An Inter Well Gas Tracer Test (IWGTT) is a key monitoring and surveillance tool for any IOR projects. IWGTT should be designed and implemented to track the flow behavior of gas phase. The test generally entails injecting a small amount of unique perflouro-hydrocarbon tracers into the gas phase injectant stream. IWGTT have been conducted on a limited number of fields across the globe, and sample results of some will be presented.
The sampling frequency of the tracers from the producers should be designed carefully to collect the necessary data that will provide insights about the connectivity between the injectors and producers well pairs, gas breakthrough times (“time of flight”), and possible interwell fluid saturations. Different fit-for-purpose unique tracers can be deployed in the subject injector(s) stream and their elution can be monitored in the corresponding up-dip producer(s).

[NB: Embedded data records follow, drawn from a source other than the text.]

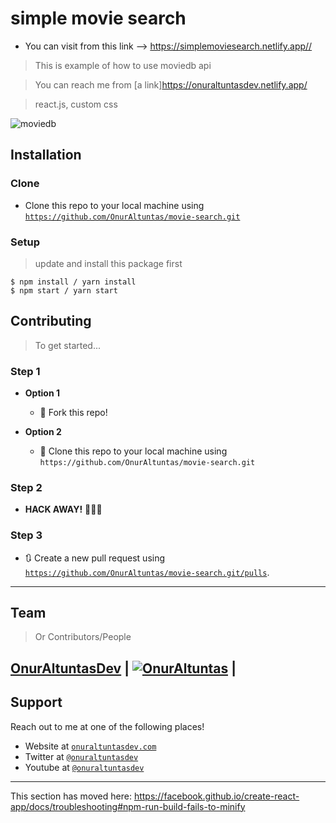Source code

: 
# simple movie search
- You can visit from this link --> https://simplemoviesearch.netlify.app//

> This is example of how to use moviedb api

> You can reach me from [a link]https://onuraltuntasdev.netlify.app/

>  react.js, custom css

![moviedb](https://user-images.githubusercontent.com/53194850/91450625-2a86e780-e885-11ea-98ee-aef70931e5f9.PNG)


## Installation

### Clone

- Clone this repo to your local machine using <a href="https://github.com/OnurAltuntas/movie-search.git" target="_blank">`https://github.com/OnurAltuntas/movie-search.git`</a>

### Setup

> update and install this package first

```shell
$ npm install / yarn install
$ npm start / yarn start
```

## Contributing

> To get started...

### Step 1

- **Option 1**
    - 🍴 Fork this repo!

- **Option 2**
    - 👯 Clone this repo to your local machine using `https://github.com/OnurAltuntas/movie-search.git`

### Step 2

- **HACK AWAY!** 🔨🔨🔨

### Step 3

- 🔃 Create a new pull request using <a href="https://github.com/OnurAltuntas/movie-search.git/pulls" target="_blank">`https://github.com/OnurAltuntas/movie-search.git/pulls`</a>.

---

## Team

> Or Contributors/People

 <a href="https://onuraltuntasdev.netlify.app/" target="_blank">**OnurAltuntasDev**</a> 
 | [![OnurAltuntas](https://avatars0.githubusercontent.com/u/53194850?s=460&u=88ff0b9c8fe41c908d3c9b7ff43eb00dba669e66&v=4)](https://onuraltuntasdev.netlify.app)  |
---

## Support

Reach out to me at one of the following places!

- Website at <a href="https://onuraltuntasdev.netlify.app/" target="_blank">`onuraltuntasdev.com`</a>
- Twitter at <a href="http://twitter.com/onuraltuntasdev" target="_blank">`@onuraltuntasdev`</a>
- Youtube at <a href="https://www.youtube.com/channel/UCalJQ45NyMzMvPqK5n0xYEA" target="_blank">`@onuraltuntasdev`</a>
---



This section has moved here: https://facebook.github.io/create-react-app/docs/troubleshooting#npm-run-build-fails-to-minify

In addition to reservoir connectivity and breakthrough times between injector and producer pairs, an IWGTT helps in optimizing water altering gas (WAG) operations and production strategies for gas injection projects, improve sweep efficiency and ultimately enhance oil recovery. It can also be used to identify source of inadvertent gas leakage into shallow aquifers or soil gas, and help in the planning and placement of future wells.

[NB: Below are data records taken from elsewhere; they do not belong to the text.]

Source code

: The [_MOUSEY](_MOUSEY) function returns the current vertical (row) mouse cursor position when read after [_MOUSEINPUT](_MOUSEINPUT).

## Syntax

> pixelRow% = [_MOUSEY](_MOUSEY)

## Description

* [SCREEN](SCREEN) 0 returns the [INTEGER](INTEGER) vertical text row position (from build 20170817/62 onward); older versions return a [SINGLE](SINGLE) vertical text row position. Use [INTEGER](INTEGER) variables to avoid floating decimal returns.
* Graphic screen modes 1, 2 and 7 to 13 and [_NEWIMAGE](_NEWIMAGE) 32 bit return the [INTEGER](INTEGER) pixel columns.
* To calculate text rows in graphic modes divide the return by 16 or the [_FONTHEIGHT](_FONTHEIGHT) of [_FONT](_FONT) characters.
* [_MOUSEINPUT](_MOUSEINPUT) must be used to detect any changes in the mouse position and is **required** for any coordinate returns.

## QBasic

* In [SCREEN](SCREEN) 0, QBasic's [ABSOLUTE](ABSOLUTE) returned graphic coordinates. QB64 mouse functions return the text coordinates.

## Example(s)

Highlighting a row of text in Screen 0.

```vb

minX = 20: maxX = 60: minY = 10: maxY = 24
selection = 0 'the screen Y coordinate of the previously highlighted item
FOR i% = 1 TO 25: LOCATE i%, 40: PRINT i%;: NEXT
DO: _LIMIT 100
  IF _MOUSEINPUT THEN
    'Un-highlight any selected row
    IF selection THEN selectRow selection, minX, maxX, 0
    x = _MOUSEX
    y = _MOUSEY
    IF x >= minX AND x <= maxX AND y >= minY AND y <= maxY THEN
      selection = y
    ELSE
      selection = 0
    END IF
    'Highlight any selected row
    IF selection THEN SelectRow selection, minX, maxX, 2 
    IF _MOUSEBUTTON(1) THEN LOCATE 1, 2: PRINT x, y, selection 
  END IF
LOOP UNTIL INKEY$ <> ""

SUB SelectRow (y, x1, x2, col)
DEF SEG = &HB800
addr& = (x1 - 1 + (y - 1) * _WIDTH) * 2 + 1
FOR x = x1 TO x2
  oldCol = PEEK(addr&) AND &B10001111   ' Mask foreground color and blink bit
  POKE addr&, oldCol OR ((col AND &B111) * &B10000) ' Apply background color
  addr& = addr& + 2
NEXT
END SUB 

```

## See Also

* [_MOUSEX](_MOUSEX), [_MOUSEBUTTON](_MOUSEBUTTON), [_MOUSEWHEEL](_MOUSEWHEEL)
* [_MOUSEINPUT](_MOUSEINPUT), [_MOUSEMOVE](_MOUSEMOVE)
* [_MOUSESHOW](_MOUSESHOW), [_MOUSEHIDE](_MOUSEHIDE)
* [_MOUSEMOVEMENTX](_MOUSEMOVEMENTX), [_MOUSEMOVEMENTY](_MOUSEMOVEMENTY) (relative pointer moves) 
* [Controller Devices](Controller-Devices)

This paper reviews the workflow and necessary logistics for the successful deployment of an interwell gas tracer test. It will provide the best practices for designing, sampling, analyzing and interpreting a gas tracer deployment. The paper also highlights the benefits of gas tracer data and their usefulness in understanding well interconnectivity and dynamic fluid flow in the reservoir. The results can be used to refine the reservoir simulation model and fine-tune its parameters. This effort should lead to better reservoir description and an improved dynamic simulation model. The challenges associated with IWGTT will also be shared.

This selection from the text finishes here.